Corkscrew was a steel roller coaster manufactured by Dutch company Vekoma to a design by Arrow Dynamics. The coaster was located in the Ug Land area of Alton Towers in Staffordshire, England. It was the park's oldest ride and is considered the greatest factor in promoting the new theme park to the British public. It was one of the first double-inverting coasters in Europe (the first in the UK), so it received much publicity and avid popularity in the 1980s. On 4 April 1980 The Corkscrew opened to a crowd of 30,000. It became the main attraction of the park, and lead to attendance numbers doubling from 500,000 in 1979 to over 1,000,000 in 1980. It was a Vekoma MK1200 Corkscrew with Bayern curve. The track was yellow, the supports were black, the cars were red, white, blue and black and the station was blue and white.
In 2005, Rita was built, (Then called Rita: Queen of Speed), as well as there being several other changes to the park.

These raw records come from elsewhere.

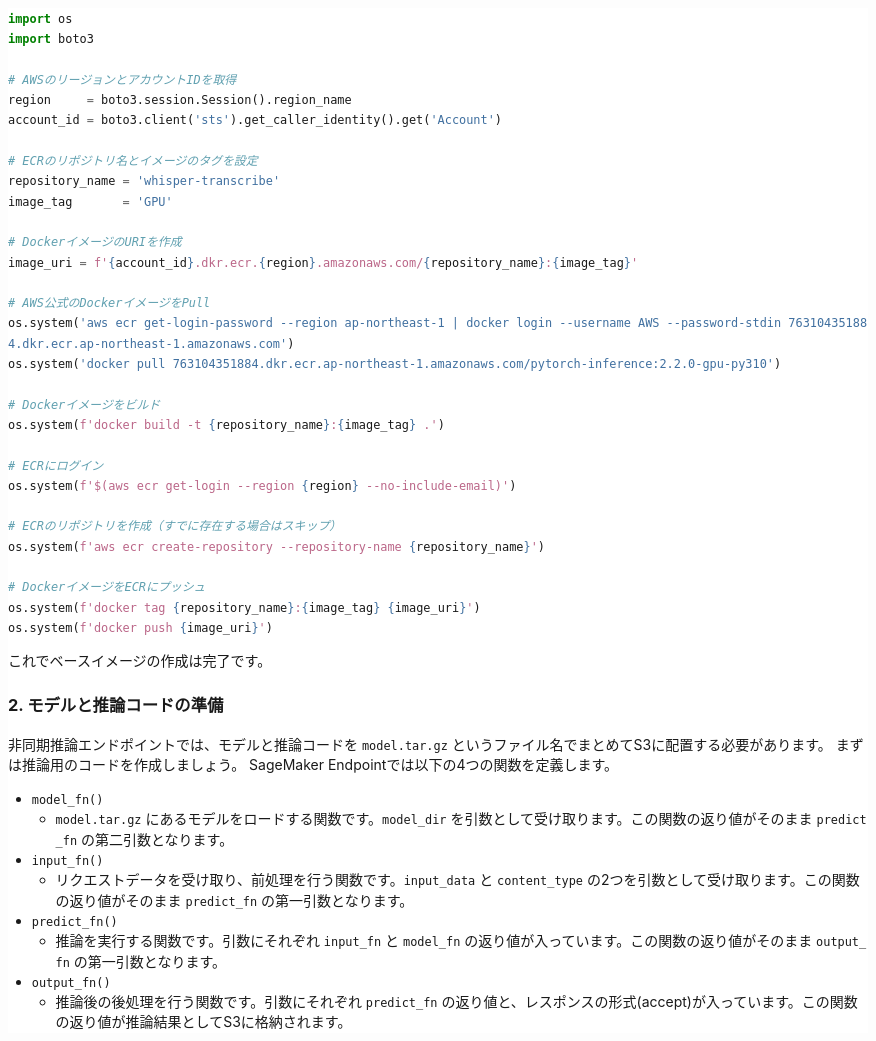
 ```py
import os
import boto3

# AWSのリージョンとアカウントIDを取得
region     = boto3.session.Session().region_name
account_id = boto3.client('sts').get_caller_identity().get('Account')

# ECRのリポジトリ名とイメージのタグを設定
repository_name = 'whisper-transcribe'
image_tag       = 'GPU'

# DockerイメージのURIを作成
image_uri = f'{account_id}.dkr.ecr.{region}.amazonaws.com/{repository_name}:{image_tag}'

# AWS公式のDockerイメージをPull
os.system('aws ecr get-login-password --region ap-northeast-1 | docker login --username AWS --password-stdin 763104351884.dkr.ecr.ap-northeast-1.amazonaws.com')
os.system('docker pull 763104351884.dkr.ecr.ap-northeast-1.amazonaws.com/pytorch-inference:2.2.0-gpu-py310')

# Dockerイメージをビルド
os.system(f'docker build -t {repository_name}:{image_tag} .')

# ECRにログイン
os.system(f'$(aws ecr get-login --region {region} --no-include-email)')

# ECRのリポジトリを作成（すでに存在する場合はスキップ）
os.system(f'aws ecr create-repository --repository-name {repository_name}')

# DockerイメージをECRにプッシュ
os.system(f'docker tag {repository_name}:{image_tag} {image_uri}')
os.system(f'docker push {image_uri}')
```

これでベースイメージの作成は完了です。

### 2. モデルと推論コードの準備

非同期推論エンドポイントでは、モデルと推論コードを `model.tar.gz` というファイル名でまとめてS3に配置する必要があります。
まずは推論用のコードを作成しましょう。
SageMaker Endpointでは以下の4つの関数を定義します。

- `model_fn()`
  - `model.tar.gz` にあるモデルをロードする関数です。`model_dir` を引数として受け取ります。この関数の返り値がそのまま `predict_fn` の第二引数となります。
- `input_fn()`
  - リクエストデータを受け取り、前処理を行う関数です。`input_data` と `content_type` の2つを引数として受け取ります。この関数の返り値がそのまま `predict_fn` の第一引数となります。
- `predict_fn() `
  - 推論を実行する関数です。引数にそれぞれ `input_fn` と `model_fn` の返り値が入っています。この関数の返り値がそのまま `output_fn` の第一引数となります。
- `output_fn()`
  - 推論後の後処理を行う関数です。引数にそれぞれ `predict_fn` の返り値と、レスポンスの形式(accept)が入っています。この関数の返り値が推論結果としてS3に格納されます。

This resulted in Corkscrew becoming dated and eventually a decreasingly popular attraction of the park. Customers also reported that due to its age, it had become increasingly uncomfortable to ride.
In October 2008 after 28 years of service, Alton Towers confirmed that the ride was to be dismantled at the end of the 2008 season, to make room for the 2010 attraction TH13TEEN, then named Secret Weapon 6.
On 9 November 2008 the park held a special event in honour of the attraction in which the Corkscrew completed the final circuit of its 730 m track. The official date for the last day in regular service was 2 November 2008 - the last day of the season.
After being dismantled, the section of track which formed the two iconic corkscrew inversions was saved and is now proudly displayed at the entrance to the park near the ticket booths.